Task:
Look through the data below for the line with "저는 지금 제가 속한" and the line with "# Role-Based Access Control (RBAC)이란?", then output those two and all lines in between, exactly as written.

Source material:
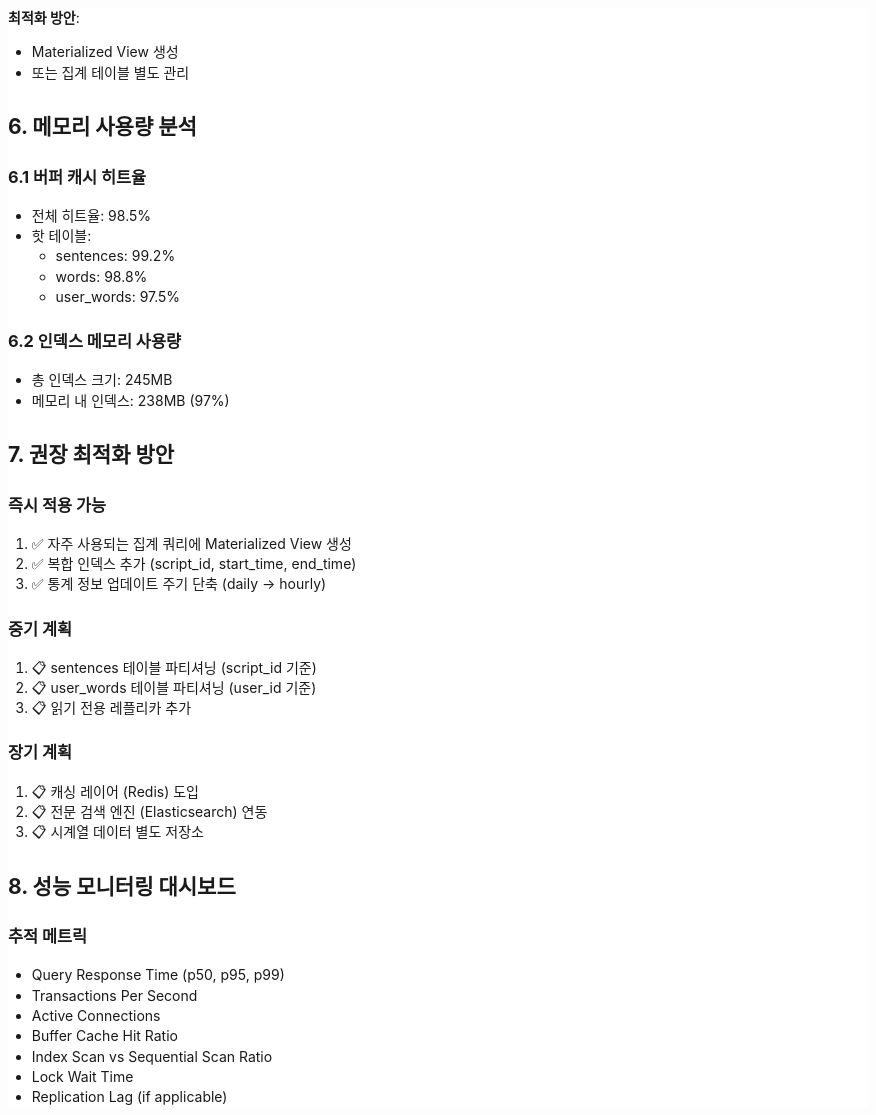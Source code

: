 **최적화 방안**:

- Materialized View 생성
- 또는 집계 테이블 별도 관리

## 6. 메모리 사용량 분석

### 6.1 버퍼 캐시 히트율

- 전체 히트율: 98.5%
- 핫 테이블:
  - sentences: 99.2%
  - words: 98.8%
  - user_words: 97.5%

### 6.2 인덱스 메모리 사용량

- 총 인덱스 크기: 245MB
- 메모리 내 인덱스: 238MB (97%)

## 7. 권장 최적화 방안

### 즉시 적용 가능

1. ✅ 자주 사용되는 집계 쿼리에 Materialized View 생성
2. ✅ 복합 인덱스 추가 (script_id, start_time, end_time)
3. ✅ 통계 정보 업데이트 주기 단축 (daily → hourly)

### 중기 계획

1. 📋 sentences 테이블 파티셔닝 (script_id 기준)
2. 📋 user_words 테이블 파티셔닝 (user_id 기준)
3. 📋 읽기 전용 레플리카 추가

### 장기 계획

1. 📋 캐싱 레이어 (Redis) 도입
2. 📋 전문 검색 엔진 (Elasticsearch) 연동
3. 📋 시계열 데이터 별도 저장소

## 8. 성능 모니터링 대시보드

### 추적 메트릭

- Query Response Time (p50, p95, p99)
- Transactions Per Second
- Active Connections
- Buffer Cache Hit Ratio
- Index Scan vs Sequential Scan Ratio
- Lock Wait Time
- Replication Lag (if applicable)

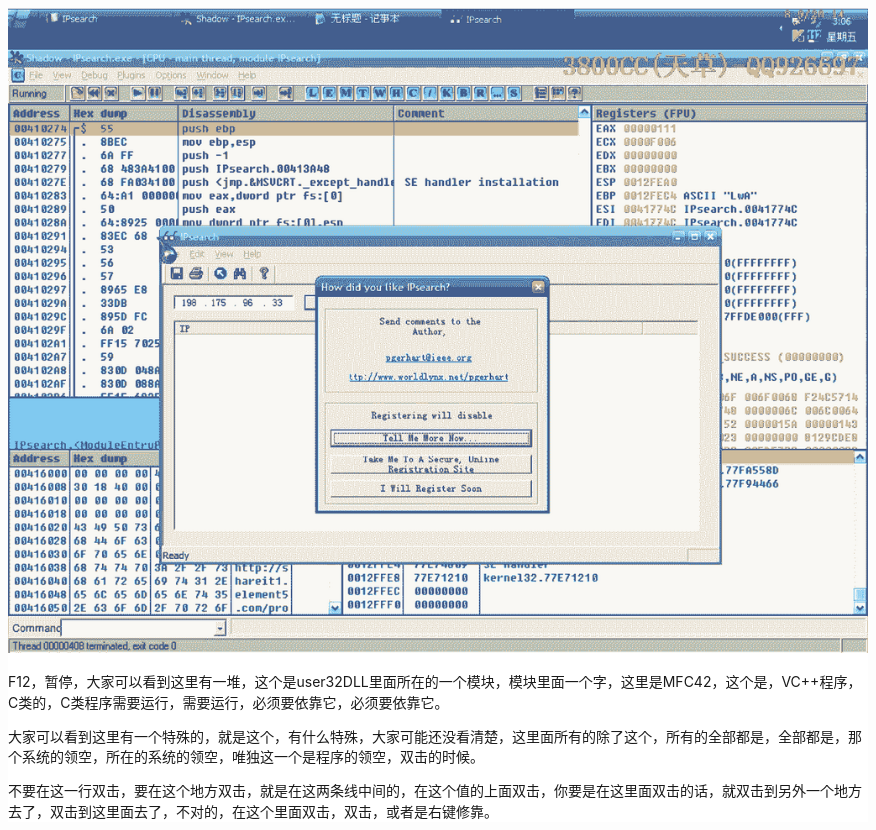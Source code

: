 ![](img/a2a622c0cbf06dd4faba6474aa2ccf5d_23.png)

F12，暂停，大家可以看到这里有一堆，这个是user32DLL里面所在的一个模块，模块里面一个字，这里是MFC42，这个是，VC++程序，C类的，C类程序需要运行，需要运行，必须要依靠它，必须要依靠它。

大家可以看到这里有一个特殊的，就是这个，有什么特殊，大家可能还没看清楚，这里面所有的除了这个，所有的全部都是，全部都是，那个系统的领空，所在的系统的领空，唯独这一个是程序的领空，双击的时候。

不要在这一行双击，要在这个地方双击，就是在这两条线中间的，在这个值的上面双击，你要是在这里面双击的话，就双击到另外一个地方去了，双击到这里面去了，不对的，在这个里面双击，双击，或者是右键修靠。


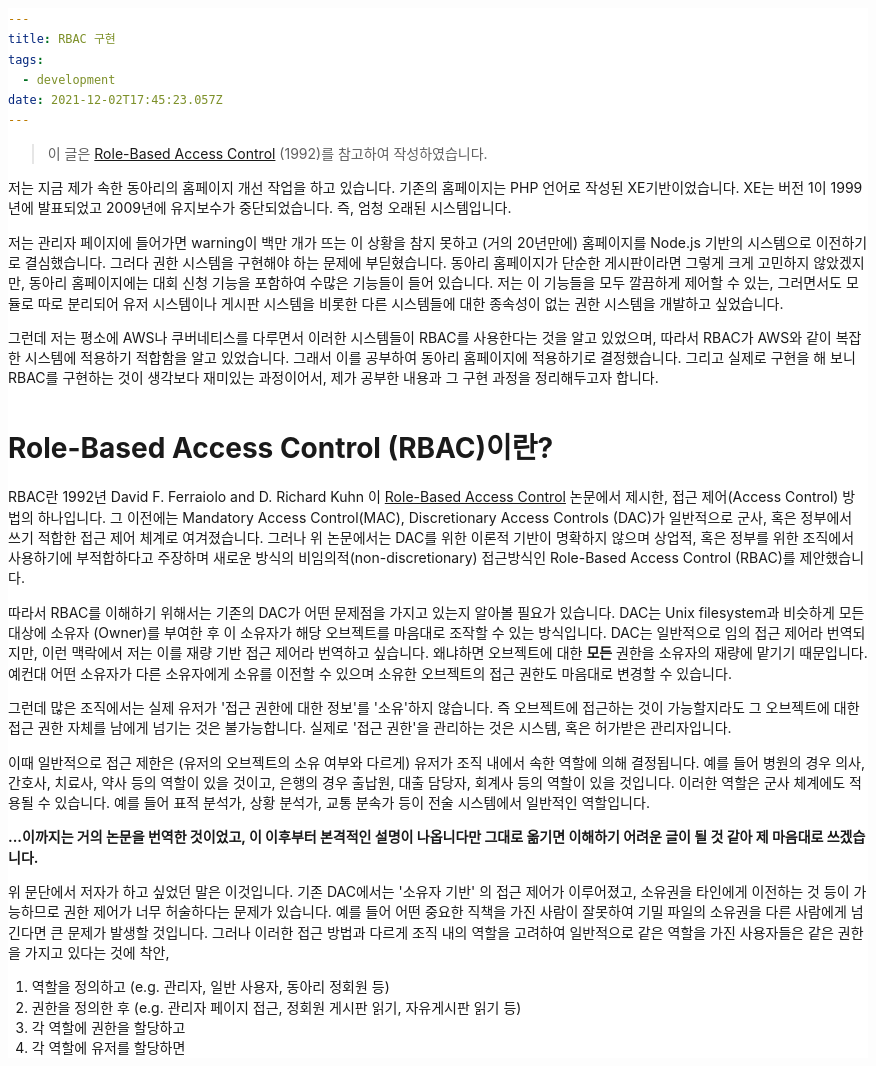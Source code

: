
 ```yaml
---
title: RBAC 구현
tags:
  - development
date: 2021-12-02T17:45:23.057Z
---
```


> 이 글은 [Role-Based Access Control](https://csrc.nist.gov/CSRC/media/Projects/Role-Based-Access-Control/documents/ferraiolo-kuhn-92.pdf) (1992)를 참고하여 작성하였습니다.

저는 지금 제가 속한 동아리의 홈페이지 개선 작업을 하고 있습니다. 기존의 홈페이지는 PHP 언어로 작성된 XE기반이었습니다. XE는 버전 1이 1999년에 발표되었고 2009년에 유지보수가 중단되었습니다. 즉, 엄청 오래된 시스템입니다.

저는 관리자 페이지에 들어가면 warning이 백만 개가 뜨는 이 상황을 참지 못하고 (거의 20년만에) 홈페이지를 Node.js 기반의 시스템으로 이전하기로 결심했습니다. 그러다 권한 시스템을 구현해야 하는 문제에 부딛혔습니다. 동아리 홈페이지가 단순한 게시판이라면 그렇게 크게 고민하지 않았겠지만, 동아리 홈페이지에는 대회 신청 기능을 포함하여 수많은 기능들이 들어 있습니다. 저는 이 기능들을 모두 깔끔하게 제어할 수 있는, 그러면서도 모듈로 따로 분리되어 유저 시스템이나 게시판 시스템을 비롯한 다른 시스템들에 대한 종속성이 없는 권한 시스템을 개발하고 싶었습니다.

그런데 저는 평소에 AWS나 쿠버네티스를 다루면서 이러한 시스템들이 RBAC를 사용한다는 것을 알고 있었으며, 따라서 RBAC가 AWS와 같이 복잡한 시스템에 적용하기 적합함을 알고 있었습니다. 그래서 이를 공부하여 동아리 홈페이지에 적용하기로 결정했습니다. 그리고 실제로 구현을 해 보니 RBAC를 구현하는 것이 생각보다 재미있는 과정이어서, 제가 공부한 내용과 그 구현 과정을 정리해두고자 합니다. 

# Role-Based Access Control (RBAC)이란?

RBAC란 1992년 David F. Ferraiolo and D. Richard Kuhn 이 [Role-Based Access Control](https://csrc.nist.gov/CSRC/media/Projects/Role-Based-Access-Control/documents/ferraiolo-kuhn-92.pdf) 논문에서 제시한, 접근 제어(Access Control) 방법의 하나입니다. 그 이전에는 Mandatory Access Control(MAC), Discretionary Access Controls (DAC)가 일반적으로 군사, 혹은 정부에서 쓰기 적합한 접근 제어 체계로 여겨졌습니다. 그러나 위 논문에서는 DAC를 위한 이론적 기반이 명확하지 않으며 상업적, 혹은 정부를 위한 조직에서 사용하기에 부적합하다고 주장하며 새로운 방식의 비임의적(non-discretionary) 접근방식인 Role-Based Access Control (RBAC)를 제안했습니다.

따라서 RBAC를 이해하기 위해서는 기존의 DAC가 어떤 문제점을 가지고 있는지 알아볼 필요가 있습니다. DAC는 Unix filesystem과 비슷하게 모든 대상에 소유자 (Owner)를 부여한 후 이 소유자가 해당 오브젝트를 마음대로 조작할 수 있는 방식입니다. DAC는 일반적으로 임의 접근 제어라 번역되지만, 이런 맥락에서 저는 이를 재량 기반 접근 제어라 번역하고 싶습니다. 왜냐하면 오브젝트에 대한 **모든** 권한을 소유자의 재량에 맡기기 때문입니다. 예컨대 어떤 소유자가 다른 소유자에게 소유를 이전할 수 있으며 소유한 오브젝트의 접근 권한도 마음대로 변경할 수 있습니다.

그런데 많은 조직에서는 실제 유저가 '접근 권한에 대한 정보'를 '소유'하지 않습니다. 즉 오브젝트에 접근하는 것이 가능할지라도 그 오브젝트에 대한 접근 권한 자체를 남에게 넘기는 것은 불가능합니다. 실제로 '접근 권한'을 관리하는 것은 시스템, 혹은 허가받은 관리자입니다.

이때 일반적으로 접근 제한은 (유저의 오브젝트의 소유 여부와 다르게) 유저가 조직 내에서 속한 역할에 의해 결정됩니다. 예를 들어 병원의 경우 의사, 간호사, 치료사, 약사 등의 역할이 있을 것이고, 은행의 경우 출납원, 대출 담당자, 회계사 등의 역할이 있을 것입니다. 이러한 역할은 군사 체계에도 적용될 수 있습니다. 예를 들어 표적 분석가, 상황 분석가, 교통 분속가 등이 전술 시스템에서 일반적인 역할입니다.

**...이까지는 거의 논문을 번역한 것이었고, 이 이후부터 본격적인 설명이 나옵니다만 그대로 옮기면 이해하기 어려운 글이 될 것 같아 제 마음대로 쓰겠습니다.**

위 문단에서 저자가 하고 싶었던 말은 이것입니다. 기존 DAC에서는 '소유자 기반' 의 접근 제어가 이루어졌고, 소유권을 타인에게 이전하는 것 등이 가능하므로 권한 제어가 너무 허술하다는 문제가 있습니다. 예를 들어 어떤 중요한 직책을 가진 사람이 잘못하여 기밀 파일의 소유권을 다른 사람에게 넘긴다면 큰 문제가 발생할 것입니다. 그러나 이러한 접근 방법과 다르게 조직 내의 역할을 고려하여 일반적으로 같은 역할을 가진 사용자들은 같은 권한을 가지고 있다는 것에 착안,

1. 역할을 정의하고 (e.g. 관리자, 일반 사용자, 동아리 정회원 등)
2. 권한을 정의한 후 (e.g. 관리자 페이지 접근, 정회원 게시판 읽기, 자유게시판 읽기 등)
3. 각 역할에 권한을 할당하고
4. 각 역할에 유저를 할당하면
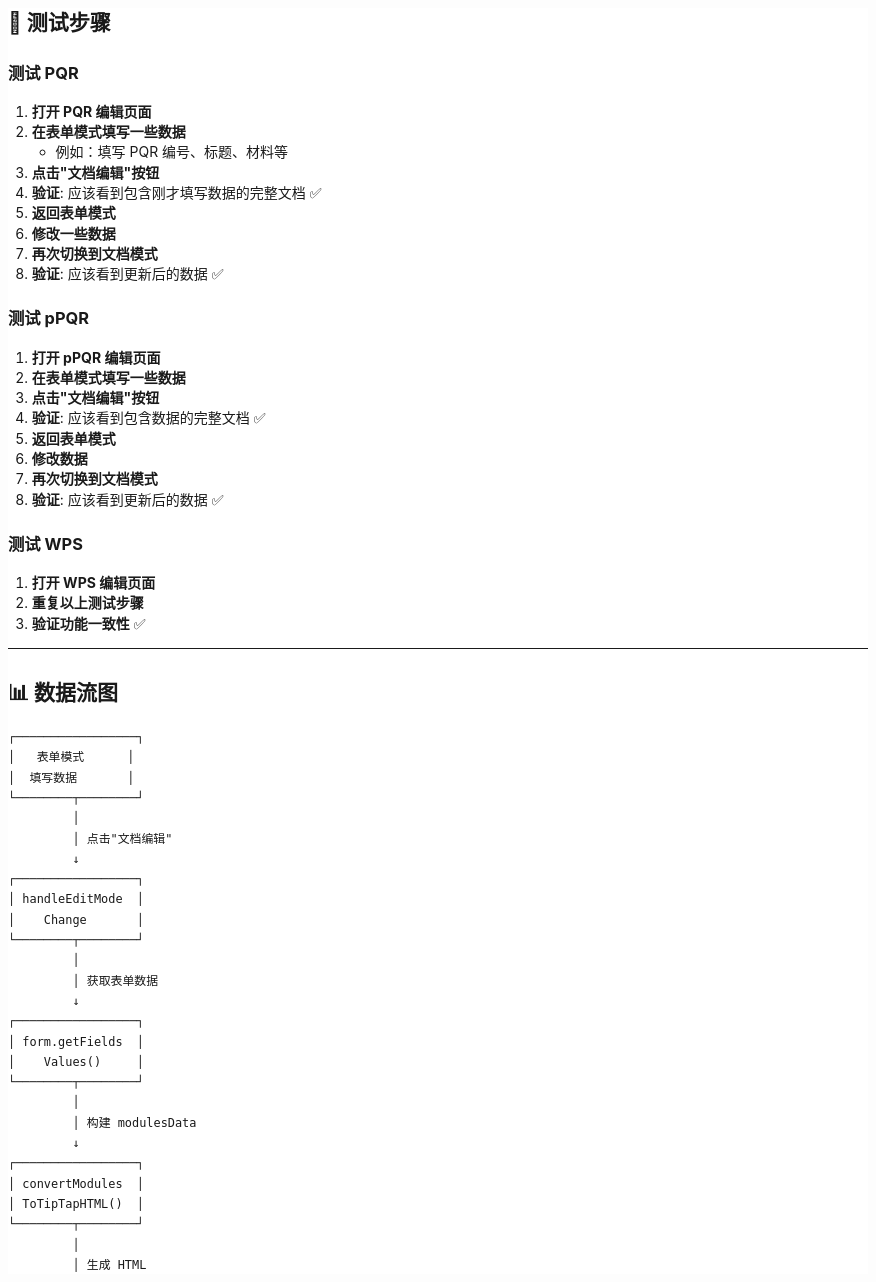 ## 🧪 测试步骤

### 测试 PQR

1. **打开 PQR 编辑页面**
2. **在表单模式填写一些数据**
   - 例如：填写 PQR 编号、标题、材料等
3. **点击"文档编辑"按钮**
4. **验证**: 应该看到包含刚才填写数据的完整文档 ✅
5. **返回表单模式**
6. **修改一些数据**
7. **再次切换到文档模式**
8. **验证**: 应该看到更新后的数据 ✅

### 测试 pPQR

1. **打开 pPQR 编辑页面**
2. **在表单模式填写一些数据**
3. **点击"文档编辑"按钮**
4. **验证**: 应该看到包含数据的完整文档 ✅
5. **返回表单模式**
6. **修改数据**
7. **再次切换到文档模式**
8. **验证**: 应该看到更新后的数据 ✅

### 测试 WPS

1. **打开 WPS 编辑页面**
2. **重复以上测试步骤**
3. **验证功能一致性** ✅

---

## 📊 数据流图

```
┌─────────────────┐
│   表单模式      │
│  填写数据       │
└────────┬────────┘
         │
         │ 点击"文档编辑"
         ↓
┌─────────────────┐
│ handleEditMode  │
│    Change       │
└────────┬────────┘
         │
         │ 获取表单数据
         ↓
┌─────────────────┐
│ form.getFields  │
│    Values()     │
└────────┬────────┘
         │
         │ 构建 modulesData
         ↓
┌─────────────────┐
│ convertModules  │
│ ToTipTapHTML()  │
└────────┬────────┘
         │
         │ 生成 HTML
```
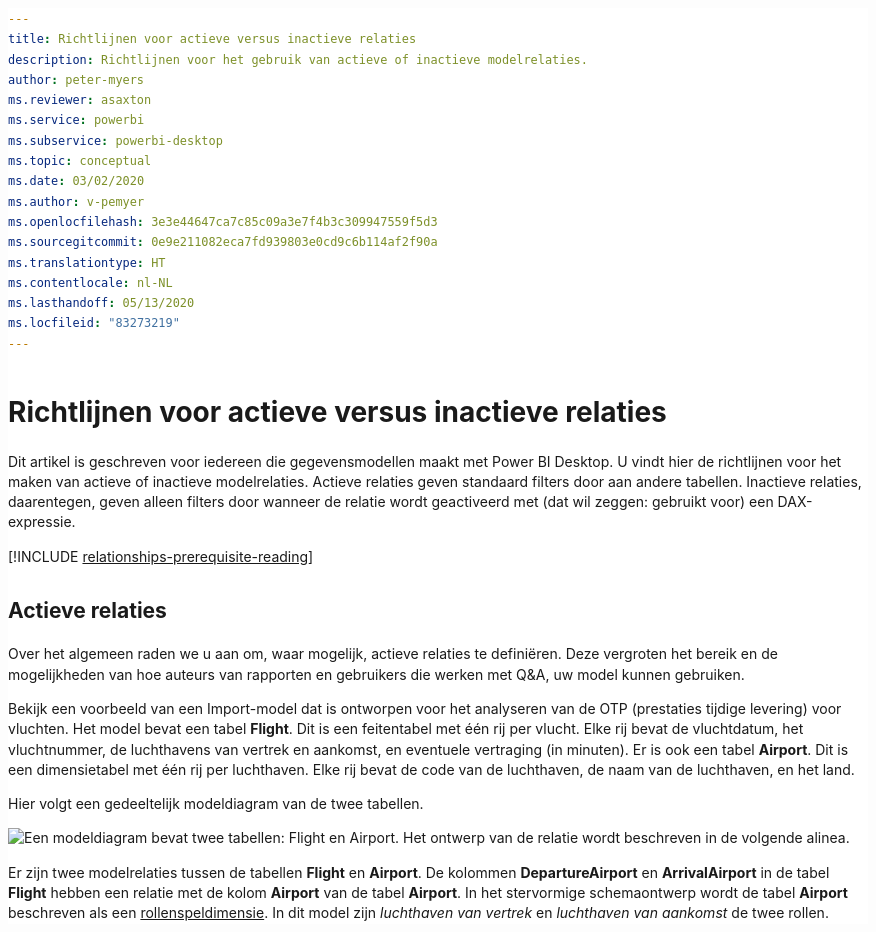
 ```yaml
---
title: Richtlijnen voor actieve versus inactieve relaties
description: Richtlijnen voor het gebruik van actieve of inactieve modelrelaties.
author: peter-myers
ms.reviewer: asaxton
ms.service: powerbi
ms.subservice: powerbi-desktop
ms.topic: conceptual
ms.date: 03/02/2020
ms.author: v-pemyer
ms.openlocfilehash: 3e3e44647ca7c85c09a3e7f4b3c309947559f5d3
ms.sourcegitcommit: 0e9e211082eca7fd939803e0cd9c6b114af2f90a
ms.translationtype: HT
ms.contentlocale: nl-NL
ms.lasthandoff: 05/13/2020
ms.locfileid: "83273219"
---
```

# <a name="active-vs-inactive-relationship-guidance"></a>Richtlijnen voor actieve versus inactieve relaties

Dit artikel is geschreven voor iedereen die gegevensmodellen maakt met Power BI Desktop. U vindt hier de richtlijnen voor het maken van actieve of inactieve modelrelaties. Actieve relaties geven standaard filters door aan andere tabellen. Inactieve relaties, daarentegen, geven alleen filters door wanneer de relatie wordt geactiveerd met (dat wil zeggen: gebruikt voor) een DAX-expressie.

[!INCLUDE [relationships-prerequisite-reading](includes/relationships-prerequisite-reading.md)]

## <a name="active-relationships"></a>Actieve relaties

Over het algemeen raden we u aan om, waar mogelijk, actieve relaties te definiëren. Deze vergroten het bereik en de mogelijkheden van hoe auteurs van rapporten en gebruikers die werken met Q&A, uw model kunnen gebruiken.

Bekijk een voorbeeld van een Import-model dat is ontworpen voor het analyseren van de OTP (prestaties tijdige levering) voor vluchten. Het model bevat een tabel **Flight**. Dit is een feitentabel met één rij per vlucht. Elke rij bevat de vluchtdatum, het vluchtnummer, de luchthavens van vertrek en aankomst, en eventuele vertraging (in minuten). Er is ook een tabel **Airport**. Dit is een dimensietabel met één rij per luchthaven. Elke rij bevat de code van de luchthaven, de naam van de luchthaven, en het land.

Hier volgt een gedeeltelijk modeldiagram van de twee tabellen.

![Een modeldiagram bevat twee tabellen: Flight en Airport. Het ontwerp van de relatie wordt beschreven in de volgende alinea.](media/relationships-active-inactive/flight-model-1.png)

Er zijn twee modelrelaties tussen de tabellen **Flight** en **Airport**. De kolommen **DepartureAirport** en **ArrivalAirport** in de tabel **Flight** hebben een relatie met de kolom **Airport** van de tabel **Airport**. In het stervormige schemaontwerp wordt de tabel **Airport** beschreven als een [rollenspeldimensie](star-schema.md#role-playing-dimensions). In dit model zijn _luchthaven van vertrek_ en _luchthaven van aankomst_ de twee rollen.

Task result:
저는 지금 제가 속한 동아리의 홈페이지 개선 작업을 하고 있습니다. 기존의 홈페이지는 PHP 언어로 작성된 XE기반이었습니다. XE는 버전 1이 1999년에 발표되었고 2009년에 유지보수가 중단되었습니다. 즉, 엄청 오래된 시스템입니다.

저는 관리자 페이지에 들어가면 warning이 백만 개가 뜨는 이 상황을 참지 못하고 (거의 20년만에) 홈페이지를 Node.js 기반의 시스템으로 이전하기로 결심했습니다. 그러다 권한 시스템을 구현해야 하는 문제에 부딛혔습니다. 동아리 홈페이지가 단순한 게시판이라면 그렇게 크게 고민하지 않았겠지만, 동아리 홈페이지에는 대회 신청 기능을 포함하여 수많은 기능들이 들어 있습니다. 저는 이 기능들을 모두 깔끔하게 제어할 수 있는, 그러면서도 모듈로 따로 분리되어 유저 시스템이나 게시판 시스템을 비롯한 다른 시스템들에 대한 종속성이 없는 권한 시스템을 개발하고 싶었습니다.

그런데 저는 평소에 AWS나 쿠버네티스를 다루면서 이러한 시스템들이 RBAC를 사용한다는 것을 알고 있었으며, 따라서 RBAC가 AWS와 같이 복잡한 시스템에 적용하기 적합함을 알고 있었습니다. 그래서 이를 공부하여 동아리 홈페이지에 적용하기로 결정했습니다. 그리고 실제로 구현을 해 보니 RBAC를 구현하는 것이 생각보다 재미있는 과정이어서, 제가 공부한 내용과 그 구현 과정을 정리해두고자 합니다. 

# Role-Based Access Control (RBAC)이란?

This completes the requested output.